Collection entries:
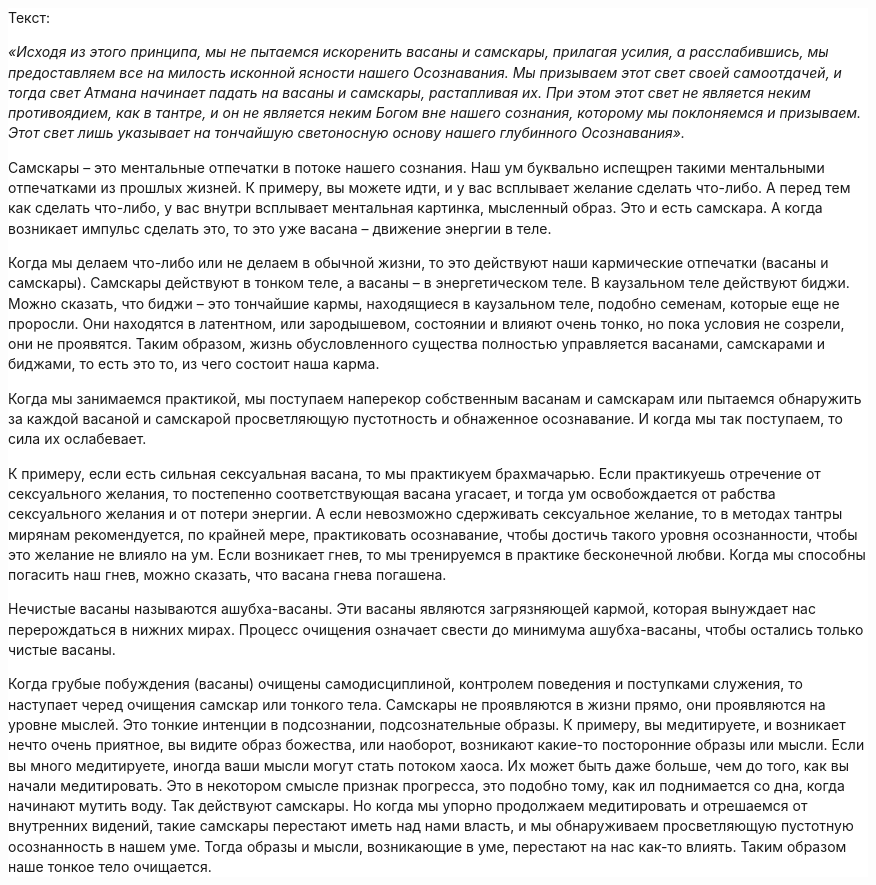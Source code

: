   
 Текст:

_«Исходя из этого принципа, мы не пытаемся искоренить васаны и самскары, прилагая усилия, а расслабившись, мы предоставляем все на милость исконной ясности нашего Осознавания. Мы призываем этот свет своей самоотдачей, и тогда свет Атмана начинает падать на васаны и самскары, растапливая их. При этом этот свет не является неким противоядием, как в тантре, и он не является неким Богом вне нашего сознания, которому мы поклоняемся и призываем. Этот свет лишь указывает на тончайшую светоносную основу нашего глубинного Осознавания»._ 

Самскары – это ментальные отпечатки в потоке нашего сознания. Наш ум буквально испещрен такими ментальными отпечатками из прошлых жизней. К примеру, вы можете идти, и у вас всплывает желание сделать что-либо. А перед тем как сделать что-либо, у вас внутри всплывает ментальная картинка, мысленный образ. Это и есть самскара. А когда возникает импульс сделать это, то это уже васана – движение энергии в теле.

  
 Когда мы делаем что-либо или не делаем в обычной жизни, то это действуют наши кармические отпечатки (васаны и самскары). Самскары действуют в тонком теле, а васаны – в энергетическом теле. В каузальном теле действуют биджи. Можно сказать, что биджи – это тончайшие кармы, находящиеся в каузальном теле, подобно семенам, которые еще не проросли. Они находятся в латентном, или зародышевом, состоянии и влияют очень тонко, но пока условия не созрели, они не проявятся. Таким образом, жизнь обусловленного существа полностью управляется васанами, самскарами и биджами, то есть это то, из чего состоит наша карма.

  
Когда мы занимаемся практикой, мы поступаем наперекор собственным васанам и самскарам или пытаемся обнаружить за каждой васаной и самскарой просветляющую пустотность и обнаженное осознавание. И когда мы так поступаем, то сила их ослабевает.

  
 К примеру, если есть сильная сексуальная васана, то мы практикуем брахмачарью. Если практикуешь отречение от сексуального желания, то постепенно соответствующая васана угасает, и тогда ум освобождается от рабства сексуального желания и от потери энергии. А если невозможно сдерживать сексуальное желание, то в методах тантры мирянам рекомендуется, по крайней мере, практиковать осознавание, чтобы достичь такого уровня осознанности, чтобы это желание не влияло на ум. Если возникает гнев, то мы тренируемся в практике бесконечной любви. Когда мы способны погасить наш гнев, можно сказать, что васана гнева погашена.

  
 Нечистые васаны называются ашубха-васаны. Эти васаны являются загрязняющей кармой, которая вынуждает нас перерождаться в нижних мирах. Процесс очищения означает свести до минимума ашубха-васаны, чтобы остались только чистые васаны.

  
 Когда грубые побуждения (васаны) очищены самодисциплиной, контролем поведения и поступками служения, то наступает черед очищения самскар или тонкого тела. Самскары не проявляются в жизни прямо, они проявляются на уровне мыслей. Это тонкие интенции в подсознании, подсознательные образы. К примеру, вы медитируете, и возникает нечто очень приятное, вы видите образ божества, или наоборот, возникают какие-то посторонние образы или мысли. Если вы много медитируете, иногда ваши мысли могут стать потоком хаоса. Их может быть даже больше, чем до того, как вы начали медитировать. Это в некотором смысле признак прогресса, это подобно тому, как ил поднимается со дна, когда начинают мутить воду. Так действуют самскары. Но когда мы упорно продолжаем медитировать и отрешаемся от внутренних видений, такие самскары перестают иметь над нами власть, и мы обнаруживаем просветляющую пустотную осознанность в нашем уме. Тогда образы и мысли, возникающие в уме, перестают на нас как-то влиять. Таким образом наше тонкое тело очищается.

Task to carry out:
Write out each entry word for word, images excluded.

Your response:
Source code

:   
 Текст:

_«Исходя из этого принципа, мы не пытаемся искоренить васаны и самскары, прилагая усилия, а расслабившись, мы предоставляем все на милость исконной ясности нашего Осознавания. Мы призываем этот свет своей самоотдачей, и тогда свет Атмана начинает падать на васаны и самскары, растапливая их. При этом этот свет не является неким противоядием, как в тантре, и он не является неким Богом вне нашего сознания, которому мы поклоняемся и призываем. Этот свет лишь указывает на тончайшую светоносную основу нашего глубинного Осознавания»._ 

Самскары – это ментальные отпечатки в потоке нашего сознания. Наш ум буквально испещрен такими ментальными отпечатками из прошлых жизней. К примеру, вы можете идти, и у вас всплывает желание сделать что-либо. А перед тем как сделать что-либо, у вас внутри всплывает ментальная картинка, мысленный образ. Это и есть самскара. А когда возникает импульс сделать это, то это уже васана – движение энергии в теле.

  
 Когда мы делаем что-либо или не делаем в обычной жизни, то это действуют наши кармические отпечатки (васаны и самскары). Самскары действуют в тонком теле, а васаны – в энергетическом теле. В каузальном теле действуют биджи. Можно сказать, что биджи – это тончайшие кармы, находящиеся в каузальном теле, подобно семенам, которые еще не проросли. Они находятся в латентном, или зародышевом, состоянии и влияют очень тонко, но пока условия не созрели, они не проявятся. Таким образом, жизнь обусловленного существа полностью управляется васанами, самскарами и биджами, то есть это то, из чего состоит наша карма.

  
Когда мы занимаемся практикой, мы поступаем наперекор собственным васанам и самскарам или пытаемся обнаружить за каждой васаной и самскарой просветляющую пустотность и обнаженное осознавание. И когда мы так поступаем, то сила их ослабевает.

  
 К примеру, если есть сильная сексуальная васана, то мы практикуем брахмачарью. Если практикуешь отречение от сексуального желания, то постепенно соответствующая васана угасает, и тогда ум освобождается от рабства сексуального желания и от потери энергии. А если невозможно сдерживать сексуальное желание, то в методах тантры мирянам рекомендуется, по крайней мере, практиковать осознавание, чтобы достичь такого уровня осознанности, чтобы это желание не влияло на ум. Если возникает гнев, то мы тренируемся в практике бесконечной любви. Когда мы способны погасить наш гнев, можно сказать, что васана гнева погашена.

  
 Нечистые васаны называются ашубха-васаны. Эти васаны являются загрязняющей кармой, которая вынуждает нас перерождаться в нижних мирах. Процесс очищения означает свести до минимума ашубха-васаны, чтобы остались только чистые васаны.

  
 Когда грубые побуждения (васаны) очищены самодисциплиной, контролем поведения и поступками служения, то наступает черед очищения самскар или тонкого тела. Самскары не проявляются в жизни прямо, они проявляются на уровне мыслей. Это тонкие интенции в подсознании, подсознательные образы. К примеру, вы медитируете, и возникает нечто очень приятное, вы видите образ божества, или наоборот, возникают какие-то посторонние образы или мысли. Если вы много медитируете, иногда ваши мысли могут стать потоком хаоса. Их может быть даже больше, чем до того, как вы начали медитировать. Это в некотором смысле признак прогресса, это подобно тому, как ил поднимается со дна, когда начинают мутить воду. Так действуют самскары. Но когда мы упорно продолжаем медитировать и отрешаемся от внутренних видений, такие самскары перестают иметь над нами власть, и мы обнаруживаем просветляющую пустотную осознанность в нашем уме. Тогда образы и мысли, возникающие в уме, перестают на нас как-то влиять. Таким образом наше тонкое тело очищается.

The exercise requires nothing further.